AIM OF THE EXERCISE:
Please reproduce the data exactly, though every picture must stay out.

(PROVIDED RECORDS)

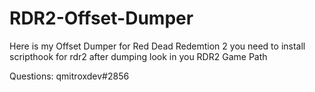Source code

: # RDR2-Offset-Dumper
Here is my Offset Dumper for Red Dead Redemtion 2 you need to install scripthook for rdr2
after dumping look in you RDR2 Game Path

Questions:
qmitroxdev#2856
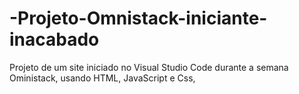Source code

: # -Projeto-Omnistack-iniciante-inacabado
Projeto de um site iniciado no Visual Studio Code durante a semana Oministack, usando HTML, JavaScript e Css,
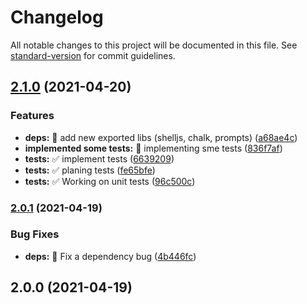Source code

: # Changelog

All notable changes to this project will be documented in this file. See [standard-version](https://github.com/conventional-changelog/standard-version) for commit guidelines.

## [2.1.0](https://github.com/luciancaetano/scriptails/compare/v2.0.1...v2.1.0) (2021-04-20)


### Features

* **deps:** :art:  add new exported libs (shelljs, chalk, prompts) ([a68ae4c](https://github.com/luciancaetano/scriptails/commit/a68ae4ccb588ff4fc8afab2e216dbbb758cd97c7))
* **implemented some tests:** :construction:  implementing sme tests ([836f7af](https://github.com/luciancaetano/scriptails/commit/836f7afa13d6da2bc4e4788cf209878cb54dceb2))
* **tests:** :white_check_mark:  implement tests ([6639209](https://github.com/luciancaetano/scriptails/commit/6639209d6237ba0cf3c30d823ba782567a151d8c))
* **tests:** :white_check_mark:  planing tests ([fe65bfe](https://github.com/luciancaetano/scriptails/commit/fe65bfea44da3c8ffc889030962110b0f2331b70))
* **tests:** :white_check_mark:  Working on unit tests ([96c500c](https://github.com/luciancaetano/scriptails/commit/96c500c070fa4a139ef4b2a725bafd9e8b3d1d4b))

### [2.0.1](https://github.com/luciancaetano/scriptails/compare/v2.0.0...v2.0.1) (2021-04-19)


### Bug Fixes

* **deps:** :bug:  Fix a dependency bug ([4b446fc](https://github.com/luciancaetano/scriptails/commit/4b446fcc6e94d7711d0f7cae21cd1f9eac73faf2))

## 2.0.0 (2021-04-19)

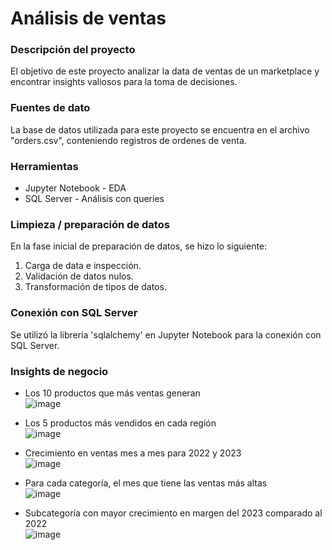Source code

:# Análisis de ventas

### Descripción del proyecto

El objetivo de este proyecto analizar la data de ventas de un marketplace y encontrar insights valiosos para la toma de decisiones.

### Fuentes de dato

La base de datos utilizada para este proyecto se encuentra en el archivo "orders.csv", conteniendo registros de ordenes de venta.

### Herramientas

- Jupyter Notebook - EDA
- SQL Server - Análisis con queries

### Limpieza / preparación de datos

En la fase inicial de preparación de datos, se hizo lo siguiente:
1. Carga de data e inspección.
2. Validación de datos nulos.
3. Transformación de tipos de datos.

### Conexión con SQL Server

Se utilizó la librería 'sqlalchemy' en Jupyter Notebook para la conexión con SQL Server.

### Insights de negocio

- Los 10 productos que más ventas generan\
  ![image](https://github.com/user-attachments/assets/aeda8518-5028-4416-a225-ca93fae98bc0)

- Los 5 productos más vendidos en cada región\
  ![image](https://github.com/user-attachments/assets/4789fdf6-4b58-4d75-83f6-9eb1cade9b60)

- Crecimiento en ventas mes a mes para 2022 y 2023\
  ![image](https://github.com/user-attachments/assets/395c0663-de9b-486f-aef0-94686ea48269)

- Para cada categoría, el mes que tiene las ventas más altas\
  ![image](https://github.com/user-attachments/assets/823ce14a-c78d-4194-b737-54fffbb0d5a1)

- Subcategoría con mayor crecimiento en margen del 2023 comparado al 2022\
  ![image](https://github.com/user-attachments/assets/86e4d778-edbd-426d-b42b-4aa58fa13726)
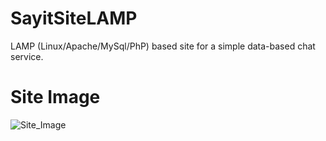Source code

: # SayitSiteLAMP
LAMP (Linux/Apache/MySql/PhP) based site for a simple data-based chat service. 
# Site Image
![Site_Image](https://i.gyazo.com/a887469b49bb98107668c11d9b60f217.png)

(End PROVIDED RECORDS)

ANSWER TO THIS TASK:
Source code

: # RDR2-Offset-Dumper
Here is my Offset Dumper for Red Dead Redemtion 2 you need to install scripthook for rdr2
after dumping look in you RDR2 Game Path

Questions:
qmitroxdev#2856
Source code

: # -Projeto-Omnistack-iniciante-inacabado
Projeto de um site iniciado no Visual Studio Code durante a semana Oministack, usando HTML, JavaScript e Css,
Source code

: # Changelog

All notable changes to this project will be documented in this file. See [standard-version](https://github.com/conventional-changelog/standard-version) for commit guidelines.

## [2.1.0](https://github.com/luciancaetano/scriptails/compare/v2.0.1...v2.1.0) (2021-04-20)


### Features

* **deps:** :art:  add new exported libs (shelljs, chalk, prompts) ([a68ae4c](https://github.com/luciancaetano/scriptails/commit/a68ae4ccb588ff4fc8afab2e216dbbb758cd97c7))
* **implemented some tests:** :construction:  implementing sme tests ([836f7af](https://github.com/luciancaetano/scriptails/commit/836f7afa13d6da2bc4e4788cf209878cb54dceb2))
* **tests:** :white_check_mark:  implement tests ([6639209](https://github.com/luciancaetano/scriptails/commit/6639209d6237ba0cf3c30d823ba782567a151d8c))
* **tests:** :white_check_mark:  planing tests ([fe65bfe](https://github.com/luciancaetano/scriptails/commit/fe65bfea44da3c8ffc889030962110b0f2331b70))
* **tests:** :white_check_mark:  Working on unit tests ([96c500c](https://github.com/luciancaetano/scriptails/commit/96c500c070fa4a139ef4b2a725bafd9e8b3d1d4b))

### [2.0.1](https://github.com/luciancaetano/scriptails/compare/v2.0.0...v2.0.1) (2021-04-19)


### Bug Fixes

* **deps:** :bug:  Fix a dependency bug ([4b446fc](https://github.com/luciancaetano/scriptails/commit/4b446fcc6e94d7711d0f7cae21cd1f9eac73faf2))

## 2.0.0 (2021-04-19)

Source code

:# Análisis de ventas

### Descripción del proyecto

El objetivo de este proyecto analizar la data de ventas de un marketplace y encontrar insights valiosos para la toma de decisiones.

### Fuentes de dato

La base de datos utilizada para este proyecto se encuentra en el archivo "orders.csv", conteniendo registros de ordenes de venta.

### Herramientas

- Jupyter Notebook - EDA
- SQL Server - Análisis con queries

### Limpieza / preparación de datos

En la fase inicial de preparación de datos, se hizo lo siguiente:
1. Carga de data e inspección.
2. Validación de datos nulos.
3. Transformación de tipos de datos.

### Conexión con SQL Server

Se utilizó la librería 'sqlalchemy' en Jupyter Notebook para la conexión con SQL Server.

### Insights de negocio

- Los 10 productos que más ventas generan\
  ![image](https://github.com/user-attachments/assets/aeda8518-5028-4416-a225-ca93fae98bc0)

- Los 5 productos más vendidos en cada región\
  ![image](https://github.com/user-attachments/assets/4789fdf6-4b58-4d75-83f6-9eb1cade9b60)

- Crecimiento en ventas mes a mes para 2022 y 2023\
  ![image](https://github.com/user-attachments/assets/395c0663-de9b-486f-aef0-94686ea48269)

- Para cada categoría, el mes que tiene las ventas más altas\
  ![image](https://github.com/user-attachments/assets/823ce14a-c78d-4194-b737-54fffbb0d5a1)

- Subcategoría con mayor crecimiento en margen del 2023 comparado al 2022\
  ![image](https://github.com/user-attachments/assets/86e4d778-edbd-426d-b42b-4aa58fa13726)
Source code

: # SayitSiteLAMP
LAMP (Linux/Apache/MySql/PhP) based site for a simple data-based chat service. 
# Site Image
![Site_Image](https://i.gyazo.com/a887469b49bb98107668c11d9b60f217.png)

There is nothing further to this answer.